_Problem requirements_
Word for word, print all of the lines below.

_Dataset_
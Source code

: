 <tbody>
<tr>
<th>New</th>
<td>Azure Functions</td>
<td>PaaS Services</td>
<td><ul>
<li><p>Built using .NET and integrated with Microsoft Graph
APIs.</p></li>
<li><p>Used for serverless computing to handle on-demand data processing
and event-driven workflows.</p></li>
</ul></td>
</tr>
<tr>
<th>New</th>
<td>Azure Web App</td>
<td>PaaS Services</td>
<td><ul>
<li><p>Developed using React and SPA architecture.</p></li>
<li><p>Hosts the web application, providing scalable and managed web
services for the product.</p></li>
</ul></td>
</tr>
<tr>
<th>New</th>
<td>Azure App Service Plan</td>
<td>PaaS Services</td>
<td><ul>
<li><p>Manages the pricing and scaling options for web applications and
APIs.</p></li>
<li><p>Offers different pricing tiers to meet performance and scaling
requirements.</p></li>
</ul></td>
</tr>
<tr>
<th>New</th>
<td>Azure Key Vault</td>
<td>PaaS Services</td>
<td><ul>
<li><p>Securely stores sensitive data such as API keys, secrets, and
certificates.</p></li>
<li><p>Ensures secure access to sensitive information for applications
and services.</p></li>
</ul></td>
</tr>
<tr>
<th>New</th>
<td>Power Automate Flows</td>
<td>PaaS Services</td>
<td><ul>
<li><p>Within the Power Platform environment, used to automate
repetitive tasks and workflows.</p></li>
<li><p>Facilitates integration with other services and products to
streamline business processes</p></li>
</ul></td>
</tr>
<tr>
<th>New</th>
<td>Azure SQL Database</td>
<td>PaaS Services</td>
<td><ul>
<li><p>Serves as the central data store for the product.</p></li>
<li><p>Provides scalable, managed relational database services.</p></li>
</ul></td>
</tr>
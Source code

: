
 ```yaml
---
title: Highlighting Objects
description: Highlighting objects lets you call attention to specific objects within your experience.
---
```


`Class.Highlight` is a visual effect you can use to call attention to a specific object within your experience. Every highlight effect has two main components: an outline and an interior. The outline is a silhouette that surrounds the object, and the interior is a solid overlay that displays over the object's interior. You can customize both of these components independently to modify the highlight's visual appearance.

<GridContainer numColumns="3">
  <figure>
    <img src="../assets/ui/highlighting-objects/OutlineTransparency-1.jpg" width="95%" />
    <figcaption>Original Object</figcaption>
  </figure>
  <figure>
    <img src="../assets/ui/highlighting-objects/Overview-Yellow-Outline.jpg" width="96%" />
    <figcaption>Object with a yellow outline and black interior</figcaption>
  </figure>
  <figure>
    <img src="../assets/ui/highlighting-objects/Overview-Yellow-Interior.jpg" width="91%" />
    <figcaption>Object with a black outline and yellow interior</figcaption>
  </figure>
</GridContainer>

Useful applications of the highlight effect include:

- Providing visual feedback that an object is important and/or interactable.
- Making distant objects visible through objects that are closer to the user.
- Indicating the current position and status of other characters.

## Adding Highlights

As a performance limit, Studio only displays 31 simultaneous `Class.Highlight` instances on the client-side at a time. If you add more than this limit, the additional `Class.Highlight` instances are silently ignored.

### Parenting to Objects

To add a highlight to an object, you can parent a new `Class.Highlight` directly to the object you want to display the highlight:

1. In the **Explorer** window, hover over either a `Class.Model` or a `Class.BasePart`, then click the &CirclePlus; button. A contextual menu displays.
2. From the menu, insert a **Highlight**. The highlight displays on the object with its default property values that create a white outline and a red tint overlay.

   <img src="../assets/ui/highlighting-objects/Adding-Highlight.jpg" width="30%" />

_Task response_
Source code

: <tbody>
<tr>
<th>New</th>
<td>Azure Functions</td>
<td>PaaS Services</td>
<td><ul>
<li><p>Built using .NET and integrated with Microsoft Graph
APIs.</p></li>
<li><p>Used for serverless computing to handle on-demand data processing
and event-driven workflows.</p></li>
</ul></td>
</tr>
<tr>
<th>New</th>
<td>Azure Web App</td>
<td>PaaS Services</td>
<td><ul>
<li><p>Developed using React and SPA architecture.</p></li>
<li><p>Hosts the web application, providing scalable and managed web
services for the product.</p></li>
</ul></td>
</tr>
<tr>
<th>New</th>
<td>Azure App Service Plan</td>
<td>PaaS Services</td>
<td><ul>
<li><p>Manages the pricing and scaling options for web applications and
APIs.</p></li>
<li><p>Offers different pricing tiers to meet performance and scaling
requirements.</p></li>
</ul></td>
</tr>
<tr>
<th>New</th>
<td>Azure Key Vault</td>
<td>PaaS Services</td>
<td><ul>
<li><p>Securely stores sensitive data such as API keys, secrets, and
certificates.</p></li>
<li><p>Ensures secure access to sensitive information for applications
and services.</p></li>
</ul></td>
</tr>
<tr>
<th>New</th>
<td>Power Automate Flows</td>
<td>PaaS Services</td>
<td><ul>
<li><p>Within the Power Platform environment, used to automate
repetitive tasks and workflows.</p></li>
<li><p>Facilitates integration with other services and products to
streamline business processes</p></li>
</ul></td>
</tr>
<tr>
<th>New</th>
<td>Azure SQL Database</td>
<td>PaaS Services</td>
<td><ul>
<li><p>Serves as the central data store for the product.</p></li>
<li><p>Provides scalable, managed relational database services.</p></li>
</ul></td>
</tr>
Source code

:
 ```yaml
---
title: Highlighting Objects
description: Highlighting objects lets you call attention to specific objects within your experience.
---
```


`Class.Highlight` is a visual effect you can use to call attention to a specific object within your experience. Every highlight effect has two main components: an outline and an interior. The outline is a silhouette that surrounds the object, and the interior is a solid overlay that displays over the object's interior. You can customize both of these components independently to modify the highlight's visual appearance.

<GridContainer numColumns="3">
  <figure>
    <img src="../assets/ui/highlighting-objects/OutlineTransparency-1.jpg" width="95%" />
    <figcaption>Original Object</figcaption>
  </figure>
  <figure>
    <img src="../assets/ui/highlighting-objects/Overview-Yellow-Outline.jpg" width="96%" />
    <figcaption>Object with a yellow outline and black interior</figcaption>
  </figure>
  <figure>
    <img src="../assets/ui/highlighting-objects/Overview-Yellow-Interior.jpg" width="91%" />
    <figcaption>Object with a black outline and yellow interior</figcaption>
  </figure>
</GridContainer>

Useful applications of the highlight effect include:

- Providing visual feedback that an object is important and/or interactable.
- Making distant objects visible through objects that are closer to the user.
- Indicating the current position and status of other characters.

## Adding Highlights

As a performance limit, Studio only displays 31 simultaneous `Class.Highlight` instances on the client-side at a time. If you add more than this limit, the additional `Class.Highlight` instances are silently ignored.

### Parenting to Objects

To add a highlight to an object, you can parent a new `Class.Highlight` directly to the object you want to display the highlight:

1. In the **Explorer** window, hover over either a `Class.Model` or a `Class.BasePart`, then click the &CirclePlus; button. A contextual menu displays.
2. From the menu, insert a **Highlight**. The highlight displays on the object with its default property values that create a white outline and a red tint overlay.

   <img src="../assets/ui/highlighting-objects/Adding-Highlight.jpg" width="30%" />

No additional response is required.